:: DATASET RECORDS ::

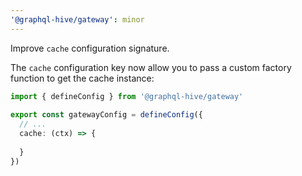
 ```yaml
---
'@graphql-hive/gateway': minor
---
```


Improve `cache` configuration signature. 

The `cache` configuration key now allow you to pass a custom factory function to get the cache instance: 

```ts
import { defineConfig } from '@graphql-hive/gateway'
 
export const gatewayConfig = defineConfig({
  // ...
  cache: (ctx) => {
    
  } 
})
```
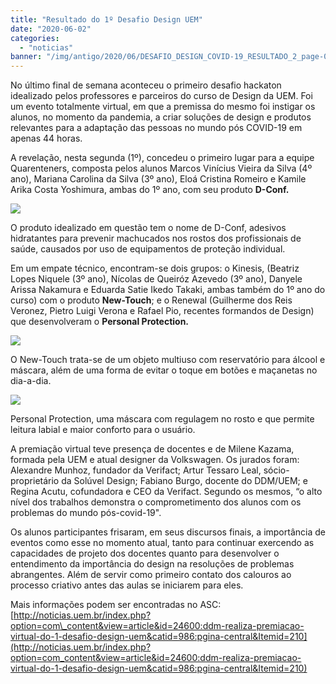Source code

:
 ```yaml
---
title: "Resultado do 1º Desafio Design UEM"
date: "2020-06-02"
categories: 
  - "noticias"
banner: "/img/antigo/2020/06/DESAFIO_DESIGN_COVID-19_RESULTADO_2_page-0005.jpg"
---
```


No último final de semana aconteceu o primeiro desafio hackaton idealizado pelos professores e parceiros do curso de Design da UEM. Foi um evento totalmente virtual, em que a premissa do mesmo foi instigar os alunos, no momento da pandemia, a criar soluções de design e produtos relevantes para a adaptação das pessoas no mundo pós COVID-19 em apenas 44 horas.

<!--more-->

A revelação, nesta segunda (1º), concedeu o primeiro lugar para a equipe Quarenteners, composta pelos alunos Marcos Vinícius Vieira da Silva (4º ano), Mariana Carolina da Silva (3º ano), Eloá Cristina Romeiro e Kamile Arika Costa Yoshimura, ambas do 1º ano, com seu produto **D-Conf.**

![](/img/antigo/2020/06/DESAFIO_DESIGN_COVID-19_RESULTADO_2_page-0005.jpg)

O produto idealizado em questão tem o nome de D-Conf, adesivos hidratantes para prevenir machucados nos rostos dos profissionais de saúde, causados por uso de equipamentos de proteção individual.

Em um empate técnico, encontram-se dois grupos: o Kinesis, (Beatriz Lopes Niquele (3º ano), Nícolas de Queiróz Azevedo (3º ano), Danyele Arissa Nakamura e Eduarda Satie Ikedo Takaki, ambas também do 1º ano do curso) com o produto **New-Touch**; e o Renewal (Guilherme dos Reis Veronez, Pietro Luigi Verona e Rafael Pio, recentes formandos de Design) que desenvolveram o **Personal Protection.**

![](/img/antigo/2020/06/DESAFIO_DESIGN_COVID-19_RESULTADO_2_page-0003.jpg)

  
O New-Touch trata-se de um objeto multiuso com reservatório para álcool e máscara, além de uma forma de evitar o toque em botões e maçanetas no dia-a-dia.

![](/img/antigo/2020/06/DESAFIO_DESIGN_COVID-19_RESULTADO_2_page-0004.jpg)

Personal Protection, uma máscara com regulagem no rosto e que permite leitura labial e maior conforto para o usuário.

A premiação virtual teve presença de docentes e de Milene Kazama, formada pela UEM e atual designer da Volkswagen. Os jurados foram: Alexandre Munhoz, fundador da Verifact; Artur Tessaro Leal, sócio-proprietário da Solúvel Design; Fabiano Burgo, docente do DDM/UEM; e Regina Acutu, cofundadora e CEO da Verifact. Segundo os mesmos, “o alto nível dos trabalhos demonstra o comprometimento dos alunos com os problemas do mundo pós-covid-19".

Os alunos participantes frisaram, em seus discursos finais, a importância de eventos como esse no momento atual, tanto para continuar exercendo as capacidades de projeto dos docentes quanto para desenvolver o entendimento da importância do design na resoluções de problemas abrangentes. Além de servir como primeiro contato dos calouros ao processo criativo antes das aulas se iniciarem para eles.

Mais informações podem ser encontradas no ASC:   
[http://noticias.uem.br/index.php?option=com\_content&view=article&id=24600:ddm-realiza-premiacao-virtual-do-1-desafio-design-uem&catid=986:pgina-central&Itemid=210](http://noticias.uem.br/index.php?option=com_content&view=article&id=24600:ddm-realiza-premiacao-virtual-do-1-desafio-design-uem&catid=986:pgina-central&Itemid=210)
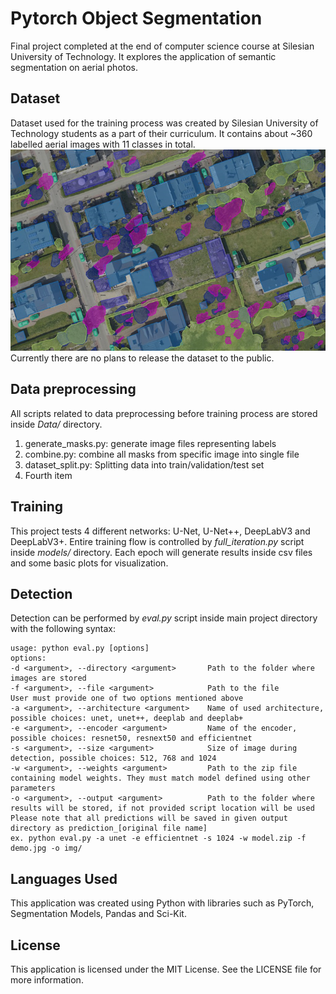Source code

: # Pytorch Object Segmentation
Final project completed at the end of computer science course at Silesian University of Technology. It explores the application of semantic segmentation on aerial photos.

## Dataset
Dataset used for the training process was created by Silesian University of Technology students as a part of their curriculum. It contains about ~360 labelled aerial images with 11 classes in total.
![plot](./Assets/example_image.png) 
Currently there are no plans to release the dataset to the public.

## Data preprocessing
All scripts related to data preprocessing before training process are stored inside *Data/* directory.
<ol>
  <li>generate_masks.py: generate image files representing labels</li>
  <li>combine.py: combine all masks from specific image into single file</li>
  <li>dataset_split.py: Splitting data into train/validation/test set</li>
  <li>Fourth item</li>
</ol>

## Training
This project tests 4 different networks: U-Net, U-Net++, DeepLabV3 and DeepLabV3+. Entire training flow is controlled by *full_iteration.py* script inside *models/* directory. Each epoch will generate results inside csv files and some basic plots for visualization.

## Detection
Detection can be performed by *eval.py* script inside main project directory with the following syntax:
```
usage: python eval.py [options]
options:
-d <argument>, --directory <argument>       Path to the folder where images are stored
-f <argument>, --file <argument>            Path to the file
User must provide one of two options mentioned above
-a <argument>, --architecture <argument>    Name of used architecture, possible choices: unet, unet++, deeplab and deeplab+
-e <argument>, --encoder <argument>         Name of the encoder, possible choices: resnet50, resnext50 and efficientnet
-s <argument>, --size <argument>            Size of image during detection, possible choices: 512, 768 and 1024
-w <argument>, --weights <argument>         Path to the zip file containing model weights. They must match model defined using other parameters
-o <argument>, --output <argument>          Path to the folder where results will be stored, if not provided script location will be used
Please note that all predictions will be saved in given output directory as prediction_[original file name]
ex. python eval.py -a unet -e efficientnet -s 1024 -w model.zip -f demo.jpg -o img/

```

## Languages Used

This application was created using Python with libraries such as PyTorch, Segmentation Models, Pandas and Sci-Kit.

## License

This application is licensed under the MIT License. See the LICENSE file for more information.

:::

■ ASSIGNED TASK: For this exercise, return the records above in full and exactly, omitting the images.

■ EXERCISE RESPONSE:
 ```yaml
---
'@graphql-hive/gateway': minor
---
```


Improve `cache` configuration signature. 

The `cache` configuration key now allow you to pass a custom factory function to get the cache instance: 

```ts
import { defineConfig } from '@graphql-hive/gateway'
 
export const gatewayConfig = defineConfig({
  // ...
  cache: (ctx) => {
    
  } 
})
```
Source code

:
 ```yaml
---
title: "Resultado do 1º Desafio Design UEM"
date: "2020-06-02"
categories: 
  - "noticias"
banner: "/img/antigo/2020/06/DESAFIO_DESIGN_COVID-19_RESULTADO_2_page-0005.jpg"
---
```


No último final de semana aconteceu o primeiro desafio hackaton idealizado pelos professores e parceiros do curso de Design da UEM. Foi um evento totalmente virtual, em que a premissa do mesmo foi instigar os alunos, no momento da pandemia, a criar soluções de design e produtos relevantes para a adaptação das pessoas no mundo pós COVID-19 em apenas 44 horas.

<!--more-->

A revelação, nesta segunda (1º), concedeu o primeiro lugar para a equipe Quarenteners, composta pelos alunos Marcos Vinícius Vieira da Silva (4º ano), Mariana Carolina da Silva (3º ano), Eloá Cristina Romeiro e Kamile Arika Costa Yoshimura, ambas do 1º ano, com seu produto **D-Conf.**

![](/img/antigo/2020/06/DESAFIO_DESIGN_COVID-19_RESULTADO_2_page-0005.jpg)

O produto idealizado em questão tem o nome de D-Conf, adesivos hidratantes para prevenir machucados nos rostos dos profissionais de saúde, causados por uso de equipamentos de proteção individual.

Em um empate técnico, encontram-se dois grupos: o Kinesis, (Beatriz Lopes Niquele (3º ano), Nícolas de Queiróz Azevedo (3º ano), Danyele Arissa Nakamura e Eduarda Satie Ikedo Takaki, ambas também do 1º ano do curso) com o produto **New-Touch**; e o Renewal (Guilherme dos Reis Veronez, Pietro Luigi Verona e Rafael Pio, recentes formandos de Design) que desenvolveram o **Personal Protection.**

![](/img/antigo/2020/06/DESAFIO_DESIGN_COVID-19_RESULTADO_2_page-0003.jpg)

  
O New-Touch trata-se de um objeto multiuso com reservatório para álcool e máscara, além de uma forma de evitar o toque em botões e maçanetas no dia-a-dia.

![](/img/antigo/2020/06/DESAFIO_DESIGN_COVID-19_RESULTADO_2_page-0004.jpg)

Personal Protection, uma máscara com regulagem no rosto e que permite leitura labial e maior conforto para o usuário.

A premiação virtual teve presença de docentes e de Milene Kazama, formada pela UEM e atual designer da Volkswagen. Os jurados foram: Alexandre Munhoz, fundador da Verifact; Artur Tessaro Leal, sócio-proprietário da Solúvel Design; Fabiano Burgo, docente do DDM/UEM; e Regina Acutu, cofundadora e CEO da Verifact. Segundo os mesmos, “o alto nível dos trabalhos demonstra o comprometimento dos alunos com os problemas do mundo pós-covid-19".

Os alunos participantes frisaram, em seus discursos finais, a importância de eventos como esse no momento atual, tanto para continuar exercendo as capacidades de projeto dos docentes quanto para desenvolver o entendimento da importância do design na resoluções de problemas abrangentes. Além de servir como primeiro contato dos calouros ao processo criativo antes das aulas se iniciarem para eles.

Mais informações podem ser encontradas no ASC:   
[http://noticias.uem.br/index.php?option=com\_content&view=article&id=24600:ddm-realiza-premiacao-virtual-do-1-desafio-design-uem&catid=986:pgina-central&Itemid=210](http://noticias.uem.br/index.php?option=com_content&view=article&id=24600:ddm-realiza-premiacao-virtual-do-1-desafio-design-uem&catid=986:pgina-central&Itemid=210)
Source code

: # Pytorch Object Segmentation
Final project completed at the end of computer science course at Silesian University of Technology. It explores the application of semantic segmentation on aerial photos.

## Dataset
Dataset used for the training process was created by Silesian University of Technology students as a part of their curriculum. It contains about ~360 labelled aerial images with 11 classes in total.
![plot](./Assets/example_image.png) 
Currently there are no plans to release the dataset to the public.

## Data preprocessing
All scripts related to data preprocessing before training process are stored inside *Data/* directory.
<ol>
  <li>generate_masks.py: generate image files representing labels</li>
  <li>combine.py: combine all masks from specific image into single file</li>
  <li>dataset_split.py: Splitting data into train/validation/test set</li>
  <li>Fourth item</li>
</ol>

## Training
This project tests 4 different networks: U-Net, U-Net++, DeepLabV3 and DeepLabV3+. Entire training flow is controlled by *full_iteration.py* script inside *models/* directory. Each epoch will generate results inside csv files and some basic plots for visualization.

## Detection
Detection can be performed by *eval.py* script inside main project directory with the following syntax:
```
usage: python eval.py [options]
options:
-d <argument>, --directory <argument>       Path to the folder where images are stored
-f <argument>, --file <argument>            Path to the file
User must provide one of two options mentioned above
-a <argument>, --architecture <argument>    Name of used architecture, possible choices: unet, unet++, deeplab and deeplab+
-e <argument>, --encoder <argument>         Name of the encoder, possible choices: resnet50, resnext50 and efficientnet
-s <argument>, --size <argument>            Size of image during detection, possible choices: 512, 768 and 1024
-w <argument>, --weights <argument>         Path to the zip file containing model weights. They must match model defined using other parameters
-o <argument>, --output <argument>          Path to the folder where results will be stored, if not provided script location will be used
Please note that all predictions will be saved in given output directory as prediction_[original file name]
ex. python eval.py -a unet -e efficientnet -s 1024 -w model.zip -f demo.jpg -o img/

```

## Languages Used

This application was created using Python with libraries such as PyTorch, Segmentation Models, Pandas and Sci-Kit.

## License

This application is licensed under the MIT License. See the LICENSE file for more information.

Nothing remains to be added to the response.